#### WHAT IS REQUIRED
A bare number is all that is needed: how many lines below contain the string "Alex"?

#### RECORDS FOR THE TASK
────────
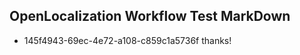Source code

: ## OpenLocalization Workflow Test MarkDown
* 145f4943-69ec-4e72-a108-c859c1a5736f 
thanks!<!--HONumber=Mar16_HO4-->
────────
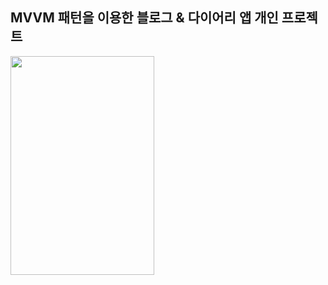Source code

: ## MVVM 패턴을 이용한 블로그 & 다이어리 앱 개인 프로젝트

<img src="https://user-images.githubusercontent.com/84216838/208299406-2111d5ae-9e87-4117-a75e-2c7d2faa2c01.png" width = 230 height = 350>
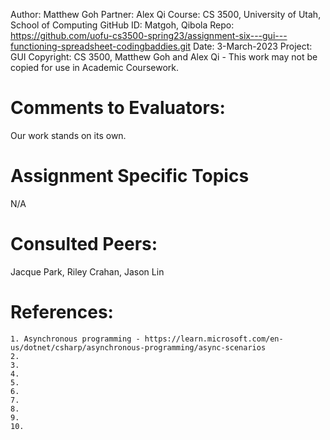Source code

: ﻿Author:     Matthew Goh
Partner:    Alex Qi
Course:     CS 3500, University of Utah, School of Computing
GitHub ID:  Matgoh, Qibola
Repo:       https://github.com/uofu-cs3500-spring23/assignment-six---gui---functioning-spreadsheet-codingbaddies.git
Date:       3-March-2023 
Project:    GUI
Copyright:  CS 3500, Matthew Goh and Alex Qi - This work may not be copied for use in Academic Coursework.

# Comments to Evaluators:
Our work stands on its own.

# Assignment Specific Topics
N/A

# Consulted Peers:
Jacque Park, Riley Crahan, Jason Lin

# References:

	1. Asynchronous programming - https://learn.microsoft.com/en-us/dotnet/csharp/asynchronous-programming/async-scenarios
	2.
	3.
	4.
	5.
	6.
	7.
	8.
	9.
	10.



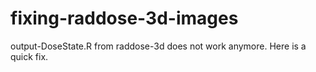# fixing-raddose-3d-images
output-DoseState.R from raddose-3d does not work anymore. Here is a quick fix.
────────
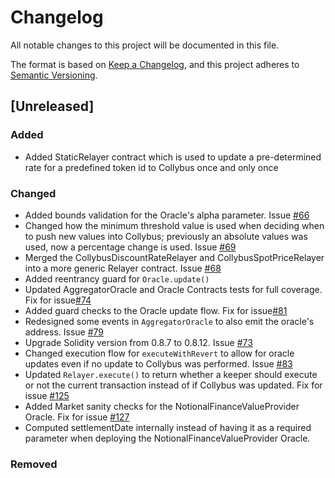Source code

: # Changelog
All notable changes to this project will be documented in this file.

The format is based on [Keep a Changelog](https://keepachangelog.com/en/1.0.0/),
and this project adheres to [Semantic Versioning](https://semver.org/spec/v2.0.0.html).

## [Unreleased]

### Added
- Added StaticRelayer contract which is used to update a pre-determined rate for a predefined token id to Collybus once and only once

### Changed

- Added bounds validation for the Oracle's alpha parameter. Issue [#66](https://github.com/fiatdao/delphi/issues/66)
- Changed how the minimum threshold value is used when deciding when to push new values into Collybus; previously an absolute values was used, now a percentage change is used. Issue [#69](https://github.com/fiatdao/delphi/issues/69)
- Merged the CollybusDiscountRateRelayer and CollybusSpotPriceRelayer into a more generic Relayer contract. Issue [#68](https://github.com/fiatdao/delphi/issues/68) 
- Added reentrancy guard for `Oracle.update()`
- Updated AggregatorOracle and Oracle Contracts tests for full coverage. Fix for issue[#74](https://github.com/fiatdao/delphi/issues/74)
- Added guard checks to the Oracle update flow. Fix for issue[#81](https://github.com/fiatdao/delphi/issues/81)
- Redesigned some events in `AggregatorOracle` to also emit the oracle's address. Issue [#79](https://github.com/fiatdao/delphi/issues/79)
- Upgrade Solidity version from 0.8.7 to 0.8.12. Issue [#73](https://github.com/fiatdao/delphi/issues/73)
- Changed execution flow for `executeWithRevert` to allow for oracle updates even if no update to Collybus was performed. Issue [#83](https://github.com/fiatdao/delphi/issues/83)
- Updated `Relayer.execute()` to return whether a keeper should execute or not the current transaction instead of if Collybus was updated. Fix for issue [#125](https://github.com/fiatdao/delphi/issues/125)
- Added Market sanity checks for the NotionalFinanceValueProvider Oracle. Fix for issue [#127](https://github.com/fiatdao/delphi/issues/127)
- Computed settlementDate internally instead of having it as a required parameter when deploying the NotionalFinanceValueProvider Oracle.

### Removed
────────
#### EXERCISE RESPONSE
2